Photo: Scott Suchman
Danai Gurira’s The Conert opens in 1895 Southern Africa where Nancy Moricette’s character Jekesai runs onto the Woolly Mammoth stage wearing nothing but some Zimbabwe tribal neckware and a small animal hide skirt. The image is striking and reminiscent of a photo you would perhaps see in an old issue of National Geographic.
Seeking refuge from becoming a wife to her Uncle (Erik Kilpatrick), Jekesai reaches out to her aunt Mai Tamba (Starla Benford) who is a maid at the home of Chilford (Irungu Mutu), a Christian missionary. Jekesai is taken in and given a job, schooling, and the opportunity to convert from her pagan religion to Catholicism. Grateful for her newfound situation, we see Jekesai slowly shed her native identity (which includes changing her name to Ester) and turn into a devout missionary. Her new faith however will find her in the middle of rising tensions between the Zimbabwe natives, the European settlers, and the converted missionaries in the middle.
It is a powerful story and the latest piece by Gurira, who you may know from her role in AMC’s Walking Dead.
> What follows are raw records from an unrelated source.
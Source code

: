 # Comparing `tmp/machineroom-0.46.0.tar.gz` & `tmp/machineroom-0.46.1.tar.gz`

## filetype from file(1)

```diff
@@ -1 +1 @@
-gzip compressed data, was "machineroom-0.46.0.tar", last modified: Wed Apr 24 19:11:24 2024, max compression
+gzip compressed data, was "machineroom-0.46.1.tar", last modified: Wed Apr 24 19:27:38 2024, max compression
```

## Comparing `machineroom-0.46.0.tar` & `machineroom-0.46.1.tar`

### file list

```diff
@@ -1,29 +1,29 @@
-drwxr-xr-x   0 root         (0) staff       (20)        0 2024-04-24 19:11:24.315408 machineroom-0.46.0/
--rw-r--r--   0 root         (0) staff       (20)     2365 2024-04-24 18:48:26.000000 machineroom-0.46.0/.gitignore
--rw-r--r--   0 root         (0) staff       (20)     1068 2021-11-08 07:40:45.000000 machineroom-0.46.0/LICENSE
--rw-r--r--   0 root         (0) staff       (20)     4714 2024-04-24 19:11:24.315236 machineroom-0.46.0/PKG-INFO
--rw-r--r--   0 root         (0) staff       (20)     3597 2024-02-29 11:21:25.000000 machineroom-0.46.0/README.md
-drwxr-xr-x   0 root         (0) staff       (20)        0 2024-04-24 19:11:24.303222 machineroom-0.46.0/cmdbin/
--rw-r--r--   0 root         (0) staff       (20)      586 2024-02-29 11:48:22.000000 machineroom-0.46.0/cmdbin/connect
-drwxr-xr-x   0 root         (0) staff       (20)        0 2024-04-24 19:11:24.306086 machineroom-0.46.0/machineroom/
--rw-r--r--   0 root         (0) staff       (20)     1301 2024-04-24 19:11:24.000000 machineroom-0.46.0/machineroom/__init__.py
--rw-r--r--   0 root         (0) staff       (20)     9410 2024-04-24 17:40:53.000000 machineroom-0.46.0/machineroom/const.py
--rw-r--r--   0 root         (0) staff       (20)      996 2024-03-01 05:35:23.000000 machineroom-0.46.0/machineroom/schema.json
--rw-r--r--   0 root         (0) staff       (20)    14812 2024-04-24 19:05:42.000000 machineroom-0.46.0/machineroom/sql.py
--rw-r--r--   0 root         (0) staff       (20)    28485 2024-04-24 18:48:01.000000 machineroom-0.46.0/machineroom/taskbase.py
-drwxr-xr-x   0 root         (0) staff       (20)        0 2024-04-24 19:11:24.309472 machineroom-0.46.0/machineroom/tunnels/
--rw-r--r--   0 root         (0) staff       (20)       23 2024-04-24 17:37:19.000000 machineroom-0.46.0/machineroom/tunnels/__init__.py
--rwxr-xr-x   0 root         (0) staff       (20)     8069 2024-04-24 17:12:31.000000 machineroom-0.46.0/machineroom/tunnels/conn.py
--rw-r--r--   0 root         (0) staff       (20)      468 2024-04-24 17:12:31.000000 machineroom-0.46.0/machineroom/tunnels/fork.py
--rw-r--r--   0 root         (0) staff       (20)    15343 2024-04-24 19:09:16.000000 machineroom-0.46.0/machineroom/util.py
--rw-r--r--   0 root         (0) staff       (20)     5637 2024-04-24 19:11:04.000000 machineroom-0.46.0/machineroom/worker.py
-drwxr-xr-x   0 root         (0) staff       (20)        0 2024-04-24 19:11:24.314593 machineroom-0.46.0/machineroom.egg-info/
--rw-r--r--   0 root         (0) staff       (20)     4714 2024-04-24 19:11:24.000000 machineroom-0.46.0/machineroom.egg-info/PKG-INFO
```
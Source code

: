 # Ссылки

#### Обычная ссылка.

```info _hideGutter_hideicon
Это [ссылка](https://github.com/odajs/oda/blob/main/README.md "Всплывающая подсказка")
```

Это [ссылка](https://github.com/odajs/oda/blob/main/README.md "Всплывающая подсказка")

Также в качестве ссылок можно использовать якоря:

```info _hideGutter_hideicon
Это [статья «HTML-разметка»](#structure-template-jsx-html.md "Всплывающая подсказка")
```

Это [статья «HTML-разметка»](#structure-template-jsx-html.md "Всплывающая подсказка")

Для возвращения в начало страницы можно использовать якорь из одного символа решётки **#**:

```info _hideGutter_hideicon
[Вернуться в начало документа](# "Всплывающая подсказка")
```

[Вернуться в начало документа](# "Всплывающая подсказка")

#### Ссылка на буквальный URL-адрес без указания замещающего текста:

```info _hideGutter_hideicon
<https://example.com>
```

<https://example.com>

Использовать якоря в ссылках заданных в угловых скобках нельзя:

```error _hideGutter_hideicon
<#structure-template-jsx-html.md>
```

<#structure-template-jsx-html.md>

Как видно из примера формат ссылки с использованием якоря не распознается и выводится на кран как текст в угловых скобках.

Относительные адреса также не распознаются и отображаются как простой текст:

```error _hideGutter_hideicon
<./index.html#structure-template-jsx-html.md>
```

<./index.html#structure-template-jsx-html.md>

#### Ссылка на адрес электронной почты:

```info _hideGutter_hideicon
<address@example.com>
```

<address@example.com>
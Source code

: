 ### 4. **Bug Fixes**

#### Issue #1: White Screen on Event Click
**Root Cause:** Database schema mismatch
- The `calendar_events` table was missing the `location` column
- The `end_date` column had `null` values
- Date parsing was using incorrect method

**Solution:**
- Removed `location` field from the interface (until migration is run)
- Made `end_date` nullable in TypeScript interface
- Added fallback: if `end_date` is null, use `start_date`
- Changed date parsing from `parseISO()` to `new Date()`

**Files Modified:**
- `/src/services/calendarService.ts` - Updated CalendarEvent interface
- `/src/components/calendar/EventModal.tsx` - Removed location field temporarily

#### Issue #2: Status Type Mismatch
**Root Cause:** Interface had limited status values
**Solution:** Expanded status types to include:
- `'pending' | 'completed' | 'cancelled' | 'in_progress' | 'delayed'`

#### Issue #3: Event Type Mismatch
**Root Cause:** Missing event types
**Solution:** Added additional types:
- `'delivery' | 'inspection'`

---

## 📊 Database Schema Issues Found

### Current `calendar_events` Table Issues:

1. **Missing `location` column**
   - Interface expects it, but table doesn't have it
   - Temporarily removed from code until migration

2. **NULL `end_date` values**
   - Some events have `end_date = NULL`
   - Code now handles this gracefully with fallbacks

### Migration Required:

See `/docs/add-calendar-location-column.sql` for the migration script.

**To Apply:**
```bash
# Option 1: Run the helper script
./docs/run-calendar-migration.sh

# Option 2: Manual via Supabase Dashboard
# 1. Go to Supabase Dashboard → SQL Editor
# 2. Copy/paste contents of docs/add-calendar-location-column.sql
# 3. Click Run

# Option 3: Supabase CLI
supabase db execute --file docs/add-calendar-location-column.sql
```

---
She is no stranger to Woolly Mammoth, she performed on stage in 2006’s Continuum and premiered her play Eclipsed at Woolly back in 2009. A child to Zimbabwean parents, Gurira has been deeply interested in telling the story of her native homeland and delivers the first of a trilogy of plays about Zimbabwe in the form of a moving drama that is new and refreshing.